We’d like to take a moment to highlight the Woodbury Human Rights Commission.
The Commission was created in 2017 “to further the goals of the elimination of discrimination on the basis of sex, gender identity or expression, race, creed, color, religion, national origin, ancestry, age, marital or political status, affectional or sexual orientation, domestic partnership status, atypical heredity, cellular or blood trait, genetic information, disability (including AIDS or HIV infection), liability for service in the United States armed forces, and/or any other characteristic protected by law and further the education of the public on issues of diversity and inclusion.”
Additionally, this Commission is charged with developing public education programs, holding community discussions, presenting panels, advising City leaders, reviewing City ordinances, and acting “as an oversight entity for…collaboration on issues impacting diversity and non-discrimination.”

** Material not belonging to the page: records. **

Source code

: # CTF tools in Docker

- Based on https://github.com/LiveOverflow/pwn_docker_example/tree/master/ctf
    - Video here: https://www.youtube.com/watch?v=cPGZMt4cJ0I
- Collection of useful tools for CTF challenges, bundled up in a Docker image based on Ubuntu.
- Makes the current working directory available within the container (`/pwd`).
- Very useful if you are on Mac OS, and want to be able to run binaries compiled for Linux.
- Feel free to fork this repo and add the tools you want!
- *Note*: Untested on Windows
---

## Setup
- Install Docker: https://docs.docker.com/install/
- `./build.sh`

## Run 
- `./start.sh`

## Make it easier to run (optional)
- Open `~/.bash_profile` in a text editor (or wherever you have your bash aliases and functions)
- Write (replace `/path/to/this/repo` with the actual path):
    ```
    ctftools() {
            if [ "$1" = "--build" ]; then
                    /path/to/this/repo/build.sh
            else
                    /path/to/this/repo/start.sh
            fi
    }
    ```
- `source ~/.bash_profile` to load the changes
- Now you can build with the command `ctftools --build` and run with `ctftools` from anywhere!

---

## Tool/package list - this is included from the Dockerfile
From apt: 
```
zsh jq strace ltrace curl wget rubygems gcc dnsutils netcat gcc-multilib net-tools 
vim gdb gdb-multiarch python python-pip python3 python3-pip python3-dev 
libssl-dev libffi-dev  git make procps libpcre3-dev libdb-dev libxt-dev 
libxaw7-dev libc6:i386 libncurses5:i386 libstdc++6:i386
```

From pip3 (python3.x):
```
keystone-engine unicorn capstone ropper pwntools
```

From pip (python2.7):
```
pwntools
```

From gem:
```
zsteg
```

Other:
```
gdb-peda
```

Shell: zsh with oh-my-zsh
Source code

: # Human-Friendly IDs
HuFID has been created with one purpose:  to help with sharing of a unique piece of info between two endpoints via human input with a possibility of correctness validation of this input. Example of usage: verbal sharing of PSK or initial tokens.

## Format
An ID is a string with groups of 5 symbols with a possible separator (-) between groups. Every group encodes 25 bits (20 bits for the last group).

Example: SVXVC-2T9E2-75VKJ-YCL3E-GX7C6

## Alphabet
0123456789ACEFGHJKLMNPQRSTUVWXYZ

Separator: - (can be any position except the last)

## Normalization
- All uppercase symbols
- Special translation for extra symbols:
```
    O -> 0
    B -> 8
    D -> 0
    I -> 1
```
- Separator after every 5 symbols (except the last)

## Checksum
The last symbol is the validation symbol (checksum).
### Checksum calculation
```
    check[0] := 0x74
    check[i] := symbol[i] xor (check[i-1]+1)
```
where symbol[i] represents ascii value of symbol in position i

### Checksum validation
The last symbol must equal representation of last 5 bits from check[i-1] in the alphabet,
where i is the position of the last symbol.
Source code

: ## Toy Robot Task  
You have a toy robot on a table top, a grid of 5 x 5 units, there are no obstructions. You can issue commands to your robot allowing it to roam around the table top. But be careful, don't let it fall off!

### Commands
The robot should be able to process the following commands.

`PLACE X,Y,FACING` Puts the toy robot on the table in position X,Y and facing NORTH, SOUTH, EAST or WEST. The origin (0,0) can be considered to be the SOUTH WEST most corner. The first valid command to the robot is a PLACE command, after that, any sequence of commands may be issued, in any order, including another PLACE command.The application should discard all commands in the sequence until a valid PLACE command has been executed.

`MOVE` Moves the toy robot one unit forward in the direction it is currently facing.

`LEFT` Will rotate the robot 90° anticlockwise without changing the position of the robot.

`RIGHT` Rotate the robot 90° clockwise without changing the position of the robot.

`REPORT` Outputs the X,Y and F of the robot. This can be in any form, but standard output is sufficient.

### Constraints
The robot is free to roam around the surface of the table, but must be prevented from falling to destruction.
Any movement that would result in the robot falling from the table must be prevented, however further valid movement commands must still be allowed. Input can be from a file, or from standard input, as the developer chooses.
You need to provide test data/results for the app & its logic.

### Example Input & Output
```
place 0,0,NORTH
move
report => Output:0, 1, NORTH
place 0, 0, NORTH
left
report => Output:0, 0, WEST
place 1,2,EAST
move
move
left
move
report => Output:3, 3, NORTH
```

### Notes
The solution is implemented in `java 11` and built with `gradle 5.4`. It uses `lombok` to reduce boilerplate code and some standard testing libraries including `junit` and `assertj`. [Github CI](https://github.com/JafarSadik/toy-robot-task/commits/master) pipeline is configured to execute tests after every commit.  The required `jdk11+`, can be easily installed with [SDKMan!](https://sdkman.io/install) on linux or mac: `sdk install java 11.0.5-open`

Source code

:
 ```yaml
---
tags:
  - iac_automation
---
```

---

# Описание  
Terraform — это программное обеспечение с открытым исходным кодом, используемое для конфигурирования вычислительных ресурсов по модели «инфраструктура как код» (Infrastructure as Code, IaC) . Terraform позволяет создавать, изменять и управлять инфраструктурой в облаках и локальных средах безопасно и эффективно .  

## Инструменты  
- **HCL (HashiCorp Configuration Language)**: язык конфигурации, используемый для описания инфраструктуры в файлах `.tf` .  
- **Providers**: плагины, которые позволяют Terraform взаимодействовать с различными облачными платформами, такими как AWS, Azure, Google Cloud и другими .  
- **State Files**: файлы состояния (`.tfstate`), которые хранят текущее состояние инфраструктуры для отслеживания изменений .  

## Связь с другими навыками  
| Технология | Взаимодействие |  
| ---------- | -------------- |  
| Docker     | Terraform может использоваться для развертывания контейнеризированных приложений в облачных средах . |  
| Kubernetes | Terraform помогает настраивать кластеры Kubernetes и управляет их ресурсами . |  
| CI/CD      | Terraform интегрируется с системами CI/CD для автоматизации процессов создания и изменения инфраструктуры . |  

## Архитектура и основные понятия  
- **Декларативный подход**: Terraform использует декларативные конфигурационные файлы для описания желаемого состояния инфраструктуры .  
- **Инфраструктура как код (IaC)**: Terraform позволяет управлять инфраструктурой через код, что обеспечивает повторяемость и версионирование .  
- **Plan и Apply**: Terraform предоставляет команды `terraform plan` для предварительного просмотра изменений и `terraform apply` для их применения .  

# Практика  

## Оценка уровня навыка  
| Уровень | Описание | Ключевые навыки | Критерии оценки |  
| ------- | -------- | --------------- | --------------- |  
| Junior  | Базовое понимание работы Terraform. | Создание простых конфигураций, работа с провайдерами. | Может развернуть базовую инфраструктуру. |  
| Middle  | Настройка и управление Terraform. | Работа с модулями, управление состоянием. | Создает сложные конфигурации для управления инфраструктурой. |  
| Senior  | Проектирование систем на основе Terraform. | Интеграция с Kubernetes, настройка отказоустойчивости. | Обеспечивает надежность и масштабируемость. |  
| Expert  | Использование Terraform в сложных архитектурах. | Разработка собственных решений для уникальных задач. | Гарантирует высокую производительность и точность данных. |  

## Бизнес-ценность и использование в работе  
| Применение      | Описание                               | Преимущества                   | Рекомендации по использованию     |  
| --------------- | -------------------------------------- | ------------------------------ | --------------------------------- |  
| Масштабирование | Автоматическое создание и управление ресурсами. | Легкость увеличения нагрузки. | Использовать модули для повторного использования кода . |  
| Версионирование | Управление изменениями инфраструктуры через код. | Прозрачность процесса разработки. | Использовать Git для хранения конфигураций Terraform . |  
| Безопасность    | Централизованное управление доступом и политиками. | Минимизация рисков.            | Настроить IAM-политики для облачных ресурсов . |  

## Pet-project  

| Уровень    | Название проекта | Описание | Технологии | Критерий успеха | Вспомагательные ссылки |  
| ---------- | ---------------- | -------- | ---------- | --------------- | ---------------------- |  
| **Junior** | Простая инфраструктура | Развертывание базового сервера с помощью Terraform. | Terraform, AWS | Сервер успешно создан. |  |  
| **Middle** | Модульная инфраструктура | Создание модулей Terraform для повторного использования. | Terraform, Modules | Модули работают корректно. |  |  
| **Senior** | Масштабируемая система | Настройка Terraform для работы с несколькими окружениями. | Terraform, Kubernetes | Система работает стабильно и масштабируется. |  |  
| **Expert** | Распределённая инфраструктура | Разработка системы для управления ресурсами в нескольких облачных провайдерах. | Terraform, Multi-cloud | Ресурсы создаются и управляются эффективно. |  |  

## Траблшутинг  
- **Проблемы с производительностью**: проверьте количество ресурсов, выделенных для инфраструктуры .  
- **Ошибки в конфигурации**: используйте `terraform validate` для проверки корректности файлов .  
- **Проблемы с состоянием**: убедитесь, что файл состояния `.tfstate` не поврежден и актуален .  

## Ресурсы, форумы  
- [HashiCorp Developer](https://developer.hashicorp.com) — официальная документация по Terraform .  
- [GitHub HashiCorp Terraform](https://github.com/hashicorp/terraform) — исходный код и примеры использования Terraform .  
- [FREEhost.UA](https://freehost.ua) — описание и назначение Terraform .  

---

Unfortunately, since its creation the Commission has not be able to effectively accomplish any of these goals. Even more so in recent months, newly appointed members have deep ties to the local Democratic party; a concern that not much will move forward with this Commission as we have already seen over the past four years. While we applaud the efforts of community leaders to establish this Commission, and the City to take on the task of bringing about consistent and intentional inclusion of the City’s diversity, we are still hopeful that the right leaders will actually make it happen.
The Woodbury United Together City Council candidates will strive to be truly inclusive and action-oriented through community outreach and aggressive recruitment of diverse voices for volunteer committees and groups.
(For more information on the Woodbury Human Rights Commission, click here)
As we approach Pride month and Juneteenth celebrations, the City should make a renewed commitment, one that is consistent and focused on getting things done, to uplift our minority and unheard communities. The Human Rights Commission in its ideal form is one that is representative of our City’s diversity: LGBTQ+ members, Latinx voices, single parents, renters, and anyone that feels they haven’t had their voice heard in the community or City Hall.
We deeply appreciate and care about Woodbury’s diversity, and the Human Rights Commission should be a beacon of hope to those who feel they’ve been left out or uncounted. Right now those voices still feel that way, but there’s another option to choose on June 8th that will squarely set those voices in the center once again!